TO DO> Word for word, restate the records from their first line through the line with "as source filters.", both ends included; omit each picture.

GIVEN RECORDS>
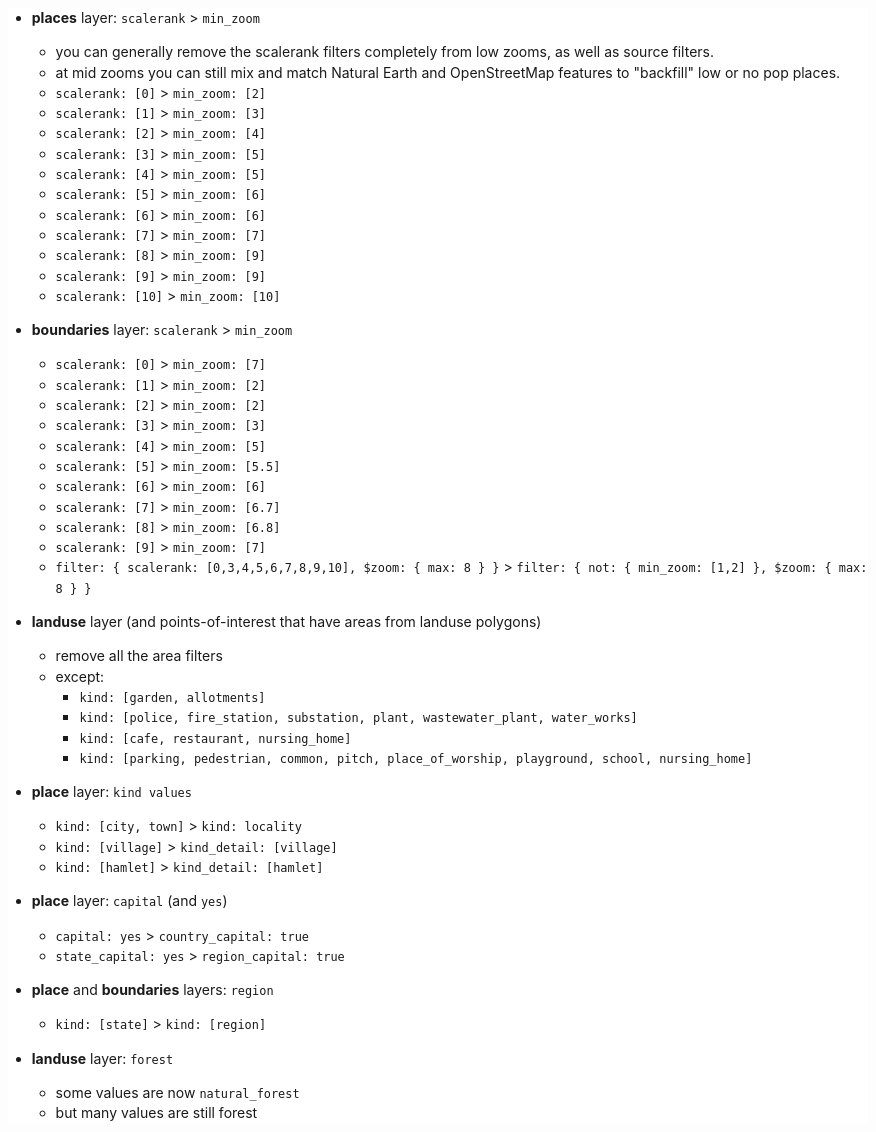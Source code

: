 * **places** layer: `scalerank` > `min_zoom`
     * you can generally remove the scalerank filters completely from low zooms, as well as source filters.
     * at mid zooms you can still mix and match Natural Earth and OpenStreetMap features to "backfill" low or no pop places.
     * `scalerank: [0]`  > `min_zoom: [2]`
     * `scalerank: [1]`  > `min_zoom: [3]`
     * `scalerank: [2]`  > `min_zoom: [4]`
     * `scalerank: [3]`  > `min_zoom: [5]`
     * `scalerank: [4]`  > `min_zoom: [5]`
     * `scalerank: [5]`  > `min_zoom: [6]`
     * `scalerank: [6]`  > `min_zoom: [6]`
     * `scalerank: [7]`  > `min_zoom: [7]`
     * `scalerank: [8]`  > `min_zoom: [9]`
     * `scalerank: [9]`  > `min_zoom: [9]`
     * `scalerank: [10]` > `min_zoom: [10]`


* **boundaries** layer: `scalerank` > `min_zoom`
     * `scalerank: [0]`  > `min_zoom: [7]`
     * `scalerank: [1]`  > `min_zoom: [2]`
     * `scalerank: [2]`  > `min_zoom: [2]`
     * `scalerank: [3]`  > `min_zoom: [3]`
     * `scalerank: [4]`  > `min_zoom: [5]`
     * `scalerank: [5]`  > `min_zoom: [5.5]`
     * `scalerank: [6]`  > `min_zoom: [6]`
     * `scalerank: [7]`  > `min_zoom: [6.7]`
     * `scalerank: [8]`  > `min_zoom: [6.8]`
     * `scalerank: [9]`  > `min_zoom: [7]`
     * `filter: { scalerank: [0,3,4,5,6,7,8,9,10], $zoom: { max: 8 } }` > `filter: { not: { min_zoom: [1,2] }, $zoom: { max: 8 } }`

* **landuse** layer (and points-of-interest that have areas from landuse polygons)
    * remove all the area filters
    * except:
        * `kind: [garden, allotments]`
        * `kind: [police, fire_station, substation, plant, wastewater_plant, water_works]`
        * `kind: [cafe, restaurant, nursing_home]`
        * `kind: [parking, pedestrian, common, pitch, place_of_worship, playground, school, nursing_home]`

* **place** layer: `kind values`
    * `kind: [city, town]` > `kind: locality`
    * `kind: [village]` > `kind_detail: [village]`
    * `kind: [hamlet]` > `kind_detail: [hamlet]`

* **place** layer: `capital` (and `yes`)
    * `capital: yes` > `country_capital: true`
    * `state_capital: yes` > `region_capital: true`

* **place** and **boundaries** layers: `region`
    * `kind: [state]` > `kind: [region]`

* **landuse** layer: `forest`
    * some values are now `natural_forest`
    * but many values are still forest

FINISHED EXERCISE>
Source code

: * **places** layer: `scalerank` > `min_zoom`
     * you can generally remove the scalerank filters completely from low zooms, as well as source filters.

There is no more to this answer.